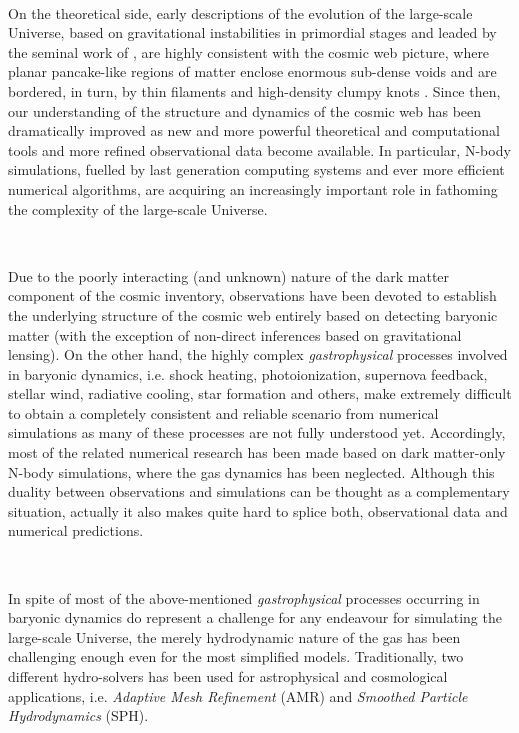 \documentclass[a4,useAMS,usenatbib,usegraphicx,12pt]{article}
\begin{document}
\

On the theoretical side, early descriptions of the evolution of the large-scale 
Universe, based on gravitational instabilities in primordial stages and leaded 
by the seminal work of \citet{Zeldovich70}, are highly consistent with the 
cosmic web picture, where planar pancake-like regions of matter enclose enormous
sub-dense voids and are bordered, in turn, by thin filaments and high-density 
clumpy knots \citep{Bond96}. Since then, our understanding of the structure and 
dynamics of the cosmic web has been dramatically improved as new and more 
powerful theoretical and computational tools and more refined observational data 
become available. In particular, N-body simulations, fuelled by last generation 
computing systems and ever more efficient numerical algorithms, are acquiring 
an increasingly important role in fathoming the complexity of the large-scale 
Universe.

\

Due to the poorly interacting (and unknown) nature of the dark matter component 
of the  cosmic inventory, observations have been devoted to establish the 
underlying structure of the cosmic web entirely based on detecting baryonic 
matter (with the exception of non-direct inferences based on gravitational 
lensing). On the other hand, the highly complex \textit{gastrophysical} 
processes involved in baryonic dynamics, i.e. shock heating, photoionization, 
supernova feedback, stellar wind, radiative cooling, star formation and others, 
make extremely difficult to obtain a completely consistent and reliable scenario 
from numerical simulations as many of these processes are not fully understood 
yet. Accordingly, most of the related numerical research has been made based on 
dark matter-only N-body simulations, where the gas dynamics has been neglected.
Although this duality between observations and simulations can be thought as a 
complementary situation, actually it also makes quite hard to splice both, 
observational data and numerical predictions.

\

In spite of most of the above-mentioned \textit{gastrophysical} processes 
occurring in baryonic dynamics do represent a challenge for any endeavour for 
simulating the large-scale Universe, the merely hydrodynamic nature of the gas
has been challenging enough even for the most simplified models. Traditionally,
two different hydro-solvers has been used for astrophysical and 
cosmological applications, i.e. \textit{Adaptive Mesh Refinement} (AMR) and 
\textit{Smoothed Particle Hydrodynamics} (SPH).
\end{document}
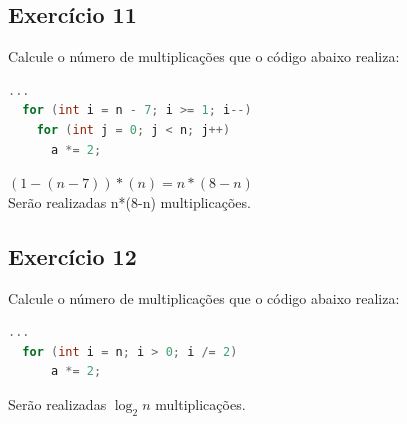 \documentclass[12pt]{article}
\begin{document}
\subsection{Exercício 11}
Calcule o número de multiplicações que o código abaixo realiza:
\begin{lstlisting}[language=C]
  ...
  for (int i = n - 7; i >= 1; i--)
    for (int j = 0; j < n; j++)
      a *= 2;

\end{lstlisting}
$(1 - (n - 7)) * (n) = n * (8 - n)$\\
Serão realizadas n*(8-n) multiplicações.

\subsection{Exercício 12}
Calcule o número de multiplicações que o código abaixo realiza:
\begin{lstlisting}[language=C]
  ...
  for (int i = n; i > 0; i /= 2)
      a *= 2;

\end{lstlisting}
Serão realizadas $\log_{2}{n}$ multiplicações.



\end{document}
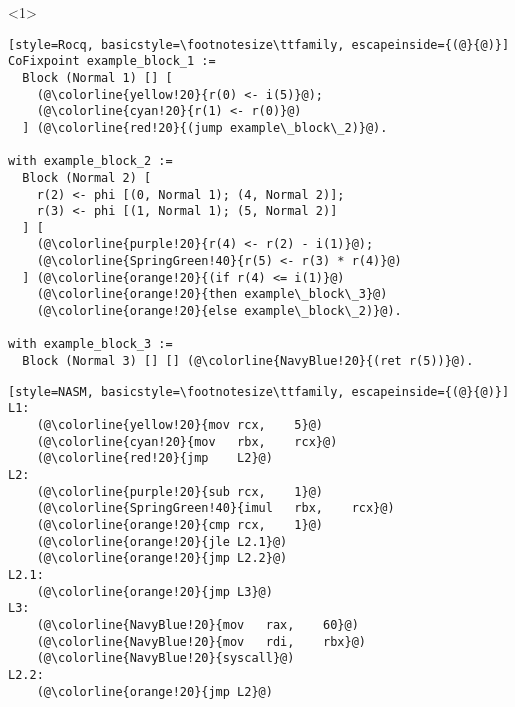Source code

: 
\begin{onlyenv}<1>
\begin{minipage}{0.58\linewidth}
\begin{lstlisting}[style=Rocq, basicstyle=\footnotesize\ttfamily, escapeinside={(@}{@)}]
CoFixpoint example_block_1 :=
  Block (Normal 1) [] [
    (@\colorline{yellow!20}{r(0) <- i(5)}@);
    (@\colorline{cyan!20}{r(1) <- r(0)}@)
  ] (@\colorline{red!20}{(jump example\_block\_2)}@).

with example_block_2 :=
  Block (Normal 2) [
    r(2) <- phi [(0, Normal 1); (4, Normal 2)];
    r(3) <- phi [(1, Normal 1); (5, Normal 2)]
  ] [
    (@\colorline{purple!20}{r(4) <- r(2) - i(1)}@);
    (@\colorline{SpringGreen!40}{r(5) <- r(3) * r(4)}@)
  ] (@\colorline{orange!20}{(if r(4) <= i(1)}@)
    (@\colorline{orange!20}{then example\_block\_3}@)
    (@\colorline{orange!20}{else example\_block\_2)}@).

with example_block_3 :=
  Block (Normal 3) [] [] (@\colorline{NavyBlue!20}{(ret r(5))}@).
\end{lstlisting}
\end{minipage}
\hfill
\begin{minipage}{0.38\linewidth}
\begin{lstlisting}[style=NASM, basicstyle=\footnotesize\ttfamily, escapeinside={(@}{@)}]
L1:
	(@\colorline{yellow!20}{mov	rcx,	5}@)
	(@\colorline{cyan!20}{mov	rbx,	rcx}@)
	(@\colorline{red!20}{jmp	L2}@)
L2:
	(@\colorline{purple!20}{sub	rcx,	1}@)
	(@\colorline{SpringGreen!40}{imul	rbx,	rcx}@)
	(@\colorline{orange!20}{cmp	rcx,	1}@)
	(@\colorline{orange!20}{jle	L2.1}@)
	(@\colorline{orange!20}{jmp	L2.2}@)
L2.1:
	(@\colorline{orange!20}{jmp	L3}@)
L3:
	(@\colorline{NavyBlue!20}{mov	rax,	60}@)
	(@\colorline{NavyBlue!20}{mov	rdi,	rbx}@)
	(@\colorline{NavyBlue!20}{syscall}@)
L2.2:
	(@\colorline{orange!20}{jmp	L2}@)
\end{lstlisting}
\end{minipage}
\end{onlyenv}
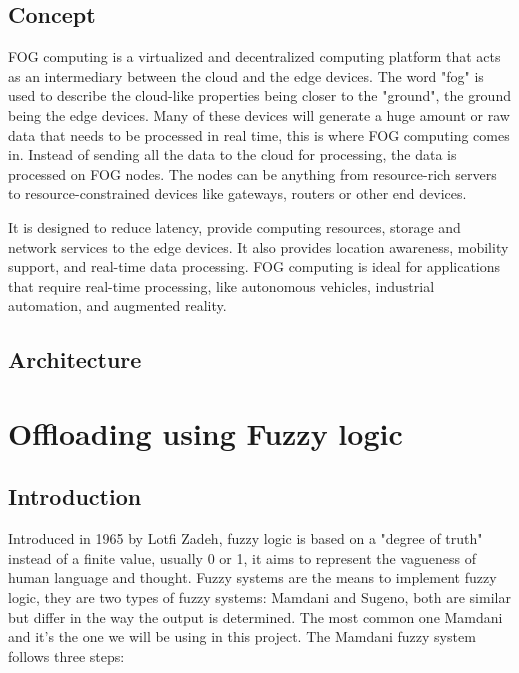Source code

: \section{Concept}
\label{sec:fog-concept}

FOG computing is a virtualized and decentralized computing platform that acts as an intermediary between the cloud and
the edge devices. The word "fog" is used to describe the cloud-like properties being closer to the "ground", the ground
being the edge devices. Many of these devices will generate a huge amount or raw data that needs to be processed in real
time, this is where FOG computing comes in. Instead of sending all the data to the cloud for processing, the data is
processed on FOG nodes. The nodes can be anything from resource-rich servers to resource-constrained devices like
gateways, routers or other end devices.

It is designed to reduce latency, provide computing resources, storage and network services to the edge
devices. It also provides location awareness, mobility support, and real-time data processing. FOG computing is ideal
for applications that require real-time processing, like autonomous vehicles, industrial automation, and augmented
reality.

\section{Architecture}
\label{sec:fog-architecture}

\chapter{Offloading using Fuzzy logic}
\label{chap:fuzzy}

\section{Introduction}
\label{sec:fuzzy-intro}

Introduced in 1965 by Lotfi Zadeh,\cite{zadeh-1965} fuzzy logic is based on a "degree of truth" instead of a finite
value, usually 0 or 1, it aims to represent the vagueness of human language and thought. Fuzzy systems are the means
to implement fuzzy logic, they are two types of fuzzy systems: Mamdani and Sugeno, both are similar but differ in the
way the output is determined. The most common one Mamdani and it's the one we will be using in this project. The
Mamdani fuzzy system follows three steps:

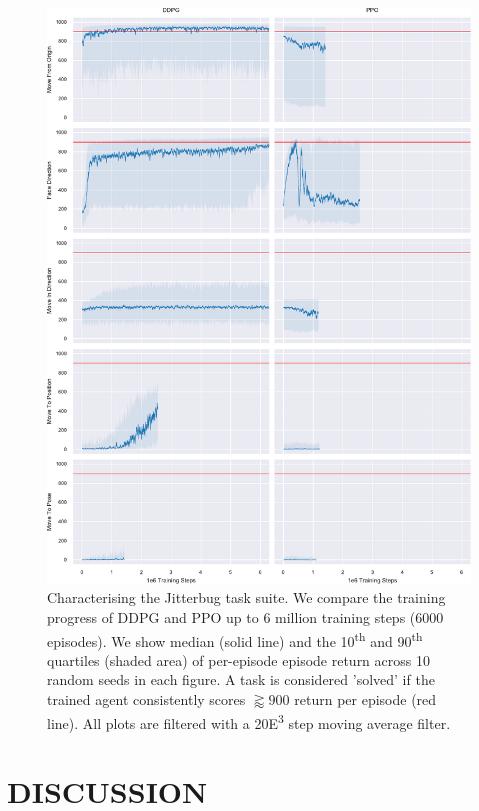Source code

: \documentclass[letterpaper, 10 pt, conference]{ieeeconf}
\begin{document}
\begin{figure}[p]
    
    \centering
    \includegraphics[height=0.94\textheight]{fig-rl-perf}
    
    \caption{
        Characterising the Jitterbug task suite.
        We compare the training progress of DDPG and PPO up to 6 million training steps (6000 episodes).
        We show median (solid line) and the 10\textsuperscript{th} and 90\textsuperscript{th} quartiles (shaded area) of per-episode episode return across 10 random seeds in each figure.
        A task is considered 'solved' if the trained agent consistently scores $\gtrapprox 900$ return per episode (red line).
        All plots are filtered with a 20{\tiny E}\textsuperscript{3} step moving average filter.
    }
    
    \label{fig:rl-perf}
\end{figure}

\section{DISCUSSION}
\end{document}
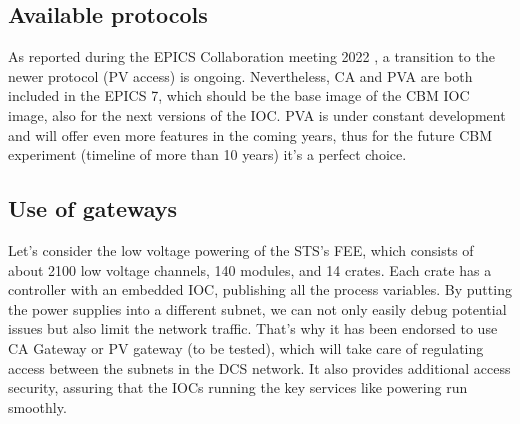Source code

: \subsection{Available protocols}
As reported during the EPICS Collaboration meeting 2022 \cite{epics_2022}, a transition to the newer protocol (PV access) is ongoing. Nevertheless, CA and PVA are both included in the EPICS 7, which should be the base image of the CBM IOC image, also for the next versions of the IOC. PVA is under constant development and will offer even more features in the coming years, thus for the future CBM experiment (timeline of more than 10 years) it's a perfect choice. 

\subsection{Use of gateways}
Let's consider the low voltage powering of the STS's FEE, which consists of about 2100 low voltage channels, 140 modules, and 14 crates. Each crate has a controller with an embedded \gls{IOC}, publishing all the process variables. By putting the power supplies into a different subnet, we can not only easily debug potential issues but also limit the network traffic. That's why it has been endorsed to use CA Gateway \cite{gateway} or PV gateway (to be tested), which will take care of regulating access between the subnets in the DCS network. It also provides additional access security, assuring that the IOCs running the key services like powering run smoothly.

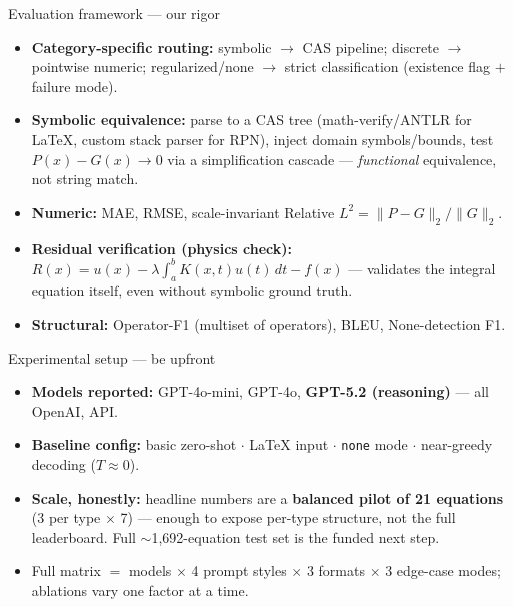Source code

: \documentclass[10pt,aspectratio=169]{beamer}
\begin{document}
\begin{frame}{Evaluation framework --- our rigor}
  \begin{itemize}
    \item \textbf{Category-specific routing:} symbolic $\to$ CAS pipeline; discrete $\to$ pointwise
          numeric; regularized/none $\to$ strict classification (existence flag $+$ failure mode).
    \item \textbf{Symbolic equivalence:} parse to a CAS tree (math-verify/ANTLR for \LaTeX{},
          custom stack parser for RPN), inject domain symbols/bounds, test $P(x)-G(x)\!\to\!0$ via a
          simplification cascade --- \emph{functional} equivalence, not string match.
    \item \textbf{Numeric:} MAE, RMSE, scale-invariant Relative $L^2 = \|P-G\|_2 / \|G\|_2$.
    \item \textbf{Residual verification (physics check):}
          $R(x) = u(x) - \lambda\!\int_a^b\! K(x,t)u(t)\,dt - f(x)$ --- validates the integral
          equation itself, even without symbolic ground truth.
    \item \textbf{Structural:} Operator-F1 (multiset of operators), BLEU, None-detection F1.
  \end{itemize}
\end{frame}

\begin{frame}{Experimental setup --- be upfront}
  \begin{itemize}
    \item \textbf{Models reported:} GPT-4o-mini, GPT-4o, \textbf{GPT-5.2 (reasoning)} --- all OpenAI, API.
    \item \textbf{Baseline config:} basic zero-shot $\cdot$ \LaTeX{} input $\cdot$ \texttt{none} mode
          $\cdot$ near-greedy decoding ($T\approx0$).
    \item \textbf{Scale, honestly:} headline numbers are a \textbf{balanced pilot of 21 equations}
          (3 per type $\times$ 7) --- enough to expose per-type structure, not the full leaderboard.
          Full $\sim$1{,}692-equation test set is the funded next step.
    \item Full matrix $=$ models $\times$ 4 prompt styles $\times$ 3 formats $\times$ 3 edge-case modes;
          ablations vary one factor at a time.
  \end{itemize}
\end{frame}
\end{document}
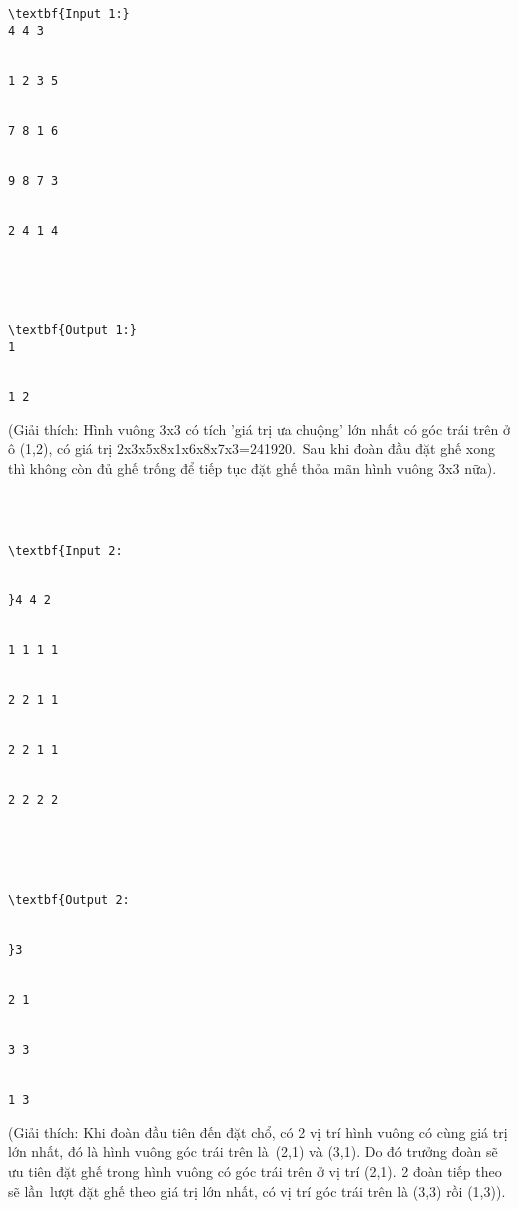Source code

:\begin{verbatim}
\textbf{Input 1:}
4 4 3


1 2 3 5


7 8 1 6


9 8 7 3


2 4 1 4





\textbf{Output 1:}
1


1 2\end{verbatim}

   (Giải thích: Hình vuông 3x3 có tích 'giá trị ưa chuộng' lớn nhất có góc trái trên ở ô (1,2), có giá trị 2x3x5x8x1x6x8x7x3=241920. Sau khi đoàn đầu đặt ghế xong thì không còn đủ ghế trống để tiếp tục đặt ghế thỏa mãn hình vuông 3x3 nữa).  
\begin{verbatim}



\textbf{Input 2:


}4 4 2


1 1 1 1


2 2 1 1


2 2 1 1


2 2 2 2





\textbf{Output 2:


}3


2 1


3 3


1 3\end{verbatim}




   (Giải thích: Khi đoàn đầu tiên đến đặt chổ, có 2 vị trí hình vuông có cùng giá trị lớn nhất, đó là hình vuông góc trái trên là (2,1) và (3,1). Do đó trưởng đoàn sẽ ưu tiên đặt ghế trong hình vuông có góc trái trên ở vị trí (2,1). 2 đoàn tiếp theo sẽ lần lượt đặt ghế theo giá trị lớn nhất, có vị trí góc trái trên là (3,3) rồi (1,3)).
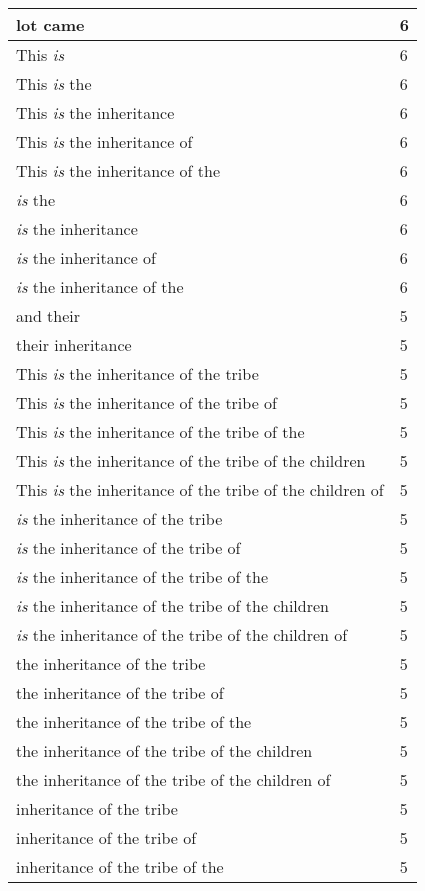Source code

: \begin{center}
\begin{longtable}{|p{3.0in}|p{0.5in}|}
lot came & 6\\ \hline 
This \emph{is} & 6\\ \hline 
This \emph{is} the & 6\\ \hline 
This \emph{is} the inheritance & 6\\ \hline 
This \emph{is} the inheritance of & 6\\ \hline 
This \emph{is} the inheritance of the & 6\\ \hline 
\emph{is} the & 6\\ \hline 
\emph{is} the inheritance & 6\\ \hline 
\emph{is} the inheritance of & 6\\ \hline 
\emph{is} the inheritance of the & 6\\ \hline 
and their & 5\\ \hline 
their inheritance & 5\\ \hline 
This \emph{is} the inheritance of the tribe & 5\\ \hline 
This \emph{is} the inheritance of the tribe of & 5\\ \hline 
This \emph{is} the inheritance of the tribe of the & 5\\ \hline 
This \emph{is} the inheritance of the tribe of the children & 5\\ \hline 
This \emph{is} the inheritance of the tribe of the children of & 5\\ \hline 
\emph{is} the inheritance of the tribe & 5\\ \hline 
\emph{is} the inheritance of the tribe of & 5\\ \hline 
\emph{is} the inheritance of the tribe of the & 5\\ \hline 
\emph{is} the inheritance of the tribe of the children & 5\\ \hline 
\emph{is} the inheritance of the tribe of the children of & 5\\ \hline 
the inheritance of the tribe & 5\\ \hline 
the inheritance of the tribe of & 5\\ \hline 
the inheritance of the tribe of the & 5\\ \hline 
the inheritance of the tribe of the children & 5\\ \hline 
the inheritance of the tribe of the children of & 5\\ \hline 
inheritance of the tribe & 5\\ \hline 
inheritance of the tribe of & 5\\ \hline 
inheritance of the tribe of the & 5\\ \hline 

\end{longtable}
\end{center}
######
▶ _ABOUT THIS EXERCISE_: Using the entries above, give back exactly the line containing "observational data and numerical predictions.", the line containing "two different hydro-solvers", and every line between them, and nothing else.

▶ _SOLUTION TO THE PROBLEM_:
observational data and numerical predictions.

\

In spite of most of the above-mentioned \textit{gastrophysical} processes 
occurring in baryonic dynamics do represent a challenge for any endeavour for 
simulating the large-scale Universe, the merely hydrodynamic nature of the gas
has been challenging enough even for the most simplified models. Traditionally,
two different hydro-solvers has been used for astrophysical and 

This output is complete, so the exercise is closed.